在生物医学和生物信息学领域,PRC 和 AUPRC 有着非常广泛的应用。然而,常用的计算工具本身存在的问题可能会被研究人员忽略,从而可能导致对结果解读的偏差。2024 年 5 月,香港中文大学曹沁研究助理教授与徐国荣教授、美国SBP研究所Kevin Yip教授在 Genome Biology 上发表了一篇题为《Commonly used software tools produce conflicting and overly-optimistic AUPRC values》的文章,比较了常用软件工具在基因组学研究中的计算结果,发现产生的 AUPRC 值之间存在冲突和过度乐观的情况。研究人员在使用这些工具评估和解释基因组学研究结果时,需要谨慎,避免可能的误导性结果和偏见。
摘要
文章讨论了精确率-召回率曲线(Precision-Recall Curve, PRC)和曲线下面积(Area Under the Precision-Recall Curve, AUPRC)这两个在分类性能评估中非常有用的指标。它们特别适用于处理类别不平衡的情况,比如癌症诊断和细胞类型注释。作者评估了 10 个流行的绘图 PRC 和计算 AUPRC 的工具,这些工具在超过3000项已发表的研究中被集体使用。研究发现,这些工具计算出的 AUPRC 值对分类器的排名不同,并且有些工具产生了过于乐观的结果。
引言
在计算生物学中,许多问题可以被表述为二元分类问题,目标是推断一个实体(例如,一个细胞)是否属于目标类别(例如,一种细胞类型)。准确率、精确率、敏感性(即召回率)、特异性和F1分数是一些常用的量化分类性能的指标,但它们都需要一个分类得分的阈值来将每个实体分配到目标类别或非目标类别。接收者操作特征(ROC)和PRC通过考虑多个阈值来避免这个问题,允许详细检查识别目标类别实体和错误包含非此类别的实体之间的权衡。通常通过曲线下的面积(AUROC 和 AUPRC)来概括这些曲线,值在 0 到 1 之间,较大的值对应更好的分类性能。当不同类别的大小不平衡时(例如,目标细胞类型只有少数细胞),AUPRC 是比 AUROC 更敏感的指标,尤其是在顶部预测中存在错误时。因此,AUPRC 已在多种应用中被使用,例如重建生物网络、识别癌症基因和必需基因、确定蛋白质结合位点、插补稀疏实验数据和预测患者治疗反应等。AUPRC 也被广泛用作基准测试的性能指标。
方法
- 工具信息:研究查找了 12 个常用于 PRC 和 ROC 分析的工具,并分析了截至 2023 年 8 月 15 日的最新稳定版本。这些工具中,其中 10 个 可以同时计算 AUROC 和 AUPRC,研究只关注这 10 个工具:
- ROCR: R 语言的一个包,用于生成 ROC 曲线和 PRC。
- Weka: 一个广泛使用的机器学习工具,含有多种分类器和可视化工具。
- scikit-learn: Python的一个机器学习库,提供 PRC 和 AUPRC 的计算方法。

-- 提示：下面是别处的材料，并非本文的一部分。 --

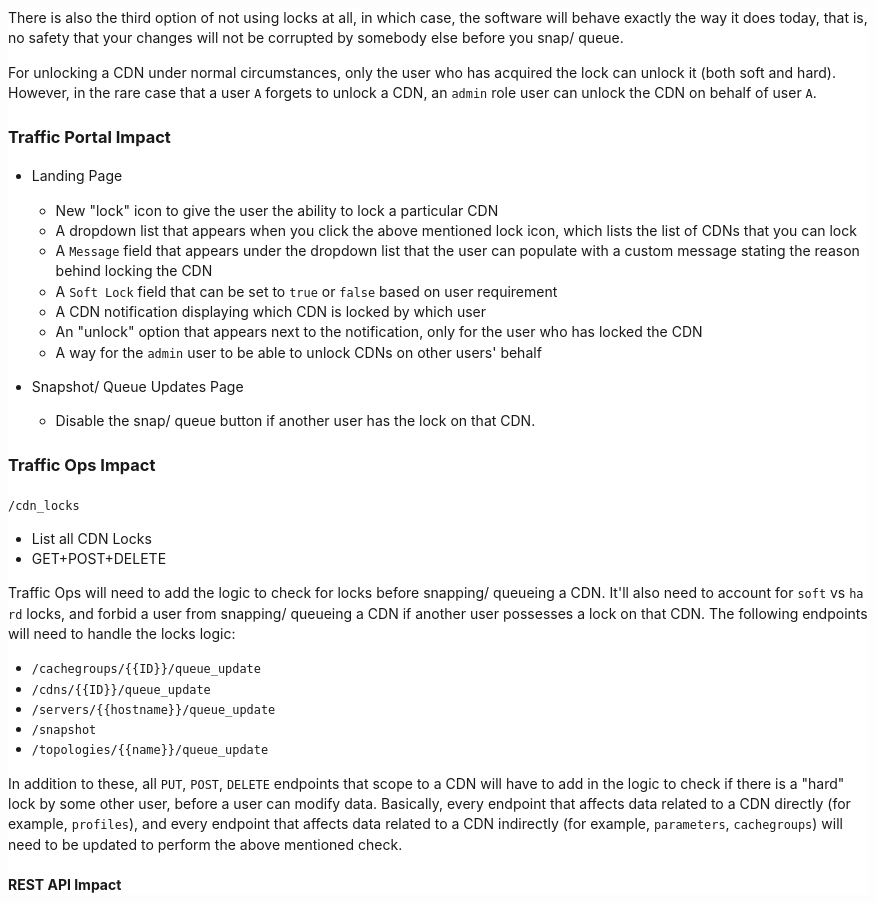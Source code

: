 There is also the third option of not using locks at all, in which case, the software will behave exactly the way it does
today, that is, no safety that your changes will not be corrupted by somebody else before you snap/ queue.

For unlocking a CDN under normal circumstances, only the user who has acquired the lock can unlock it (both soft 
and hard). However, in the rare case that a user `A` forgets to unlock a CDN, an `admin` role user can unlock 
the CDN on behalf of user `A`.

### Traffic Portal Impact

- Landing Page
    - New "lock" icon to give the user the ability to lock a particular CDN
    - A dropdown list that appears when you click the above mentioned lock icon, which lists the list of CDNs that you can lock
    - A `Message` field that appears under the dropdown list that the user can populate with a custom message stating the reason behind locking the CDN
    - A `Soft Lock` field that can be set to `true` or `false` based on user requirement
    - A CDN notification displaying which CDN is locked by which user
    - An "unlock" option that appears next to the notification, only for the user who has locked the CDN
    - A way for the `admin` user to be able to unlock CDNs on other users' behalf
    
- Snapshot/ Queue Updates Page
    - Disable the snap/ queue button if another user has the lock on that CDN.

### Traffic Ops Impact

`/cdn_locks`
- List all CDN Locks
- GET+POST+DELETE

Traffic Ops will need to add the logic to check for locks before snapping/ queueing a CDN. It'll also need to account for
`soft` vs `hard` locks, and forbid a user from snapping/ queueing a CDN if another user possesses a lock on that CDN.
The following endpoints will need to handle the locks logic:
- `/cachegroups/{{ID}}/queue_update`
- `/cdns/{{ID}}/queue_update`
- `/servers/{{hostname}}/queue_update`
- `/snapshot`
- `/topologies/{{name}}/queue_update`

In addition to these, all `PUT`, `POST`, `DELETE` endpoints that scope to a CDN will have to add in the logic to check if there 
is a "hard" lock by some other user, before a user can modify data.
Basically, every endpoint that affects data related to a CDN directly (for example, `profiles`), and every endpoint that affects data 
related to a CDN indirectly (for example, `parameters`, `cachegroups`) will need to be updated to perform the above mentioned check.

#### REST API Impact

- PerfMeas: R 语言的一个包,专门用于性能评估。
- PRROC: R 语言的一个包,用于计算和可视化 PRC 和 ROC 曲线。
- TensorFlow: 一个开源的机器学习平台,支持多种语言的 API。
- precrec: R 语言的一个包,用于快速准确地计算 PRC 和 ROC 曲线。
- TorchEval: PyTorch 的一个评估模块,用于计算 AUPRC。
- MLeval: R 语言的一个包,用于机器学习模型的评估。
- yardstick: R 语言的一个包,提供模型性能的 tidy 评估。
- 数据收集和处理:作者使用四个现实场景来说明 AUPRC 计算的问题,并详细描述了数据的获取和处理方法。
结果
- 基础:分类器为每个实体输出一个得分,表明它属于目标(即“正”)类别的可能性。根据分类器的不同,得分可以是离散的(例如,随机森林)或连续的(例如,人工神经网络)。使用阈值 t,分类得分可以转换为二元预测,将所有得分 ≥ t 的实体视为属于正类别,其他实体视为不属于。将这些预测与实体的实际类别进行比较时,精确率定义为被预测为正的实体中实际为正的比例,而召回率定义为实际为正的实体中被预测为正的比例。
- 不同工具的概念和实现问题:作者分析了 10 个常用工具,这些工具在处理 AUPRC 值时存在五个概念问题,包括使用线性插值处理并列问题、始终使用 (0,1) 作为 PRC 的起始点、不生成覆盖从零到全部召回值的完整 PRC、按输入顺序对具有相同分类得分的实体进行排序然后像它们具有不同的分类得分一样处理它们、以及不是将所有锚点放在 PRC 上。
- 工具产生的 AUPRC 值的不一致性和对比鲜明的分类器排名:作者将这些工具应用于四个现实场景中的分类器评估,并发现不同的工具和它们的问题影响了PRC分析的实践。例如,在 COVID-19 研究数据的分析中,10 个工具产生了6个不同的 AUPRC 值,范围从 0.416 到 0.684。在使用这些工具评估不同分类器预测溃疡性结肠炎(UC)亚型炎症性肠病(IBD)的性能时,基于 AUPRC 值,10 个工具对分类器的排名不同。
结论
由于 PRC和 AUPRC 的计算复杂性,人们很容易忽视用于生成 PRC 和 AUPRC 的软件工具的不一致性和问题。一些可能的后果包括报告过于乐观的 AUPRC、不同工具对分类器的不同排名,以及向评估过程引入偏见,例如提高产生离散分数的分类器的 AUPRC。为了解决这些问题,至关重要的是要使用没有描述中的错误的工具,并避免使用线性插值方法。还有必要在手稿中清楚地说明所使用的工具(及其版本号)以及工具实现用于生成 PRC 和 AUPRC 的底层方法。在可行的情况下,建议采用实现不同方法的多个工具(例如,一个基于连续期望,一个基于 AP),并全面报告它们所有的结果。
文章链接
https://doi.org/10.1186/s13059-024-03266-y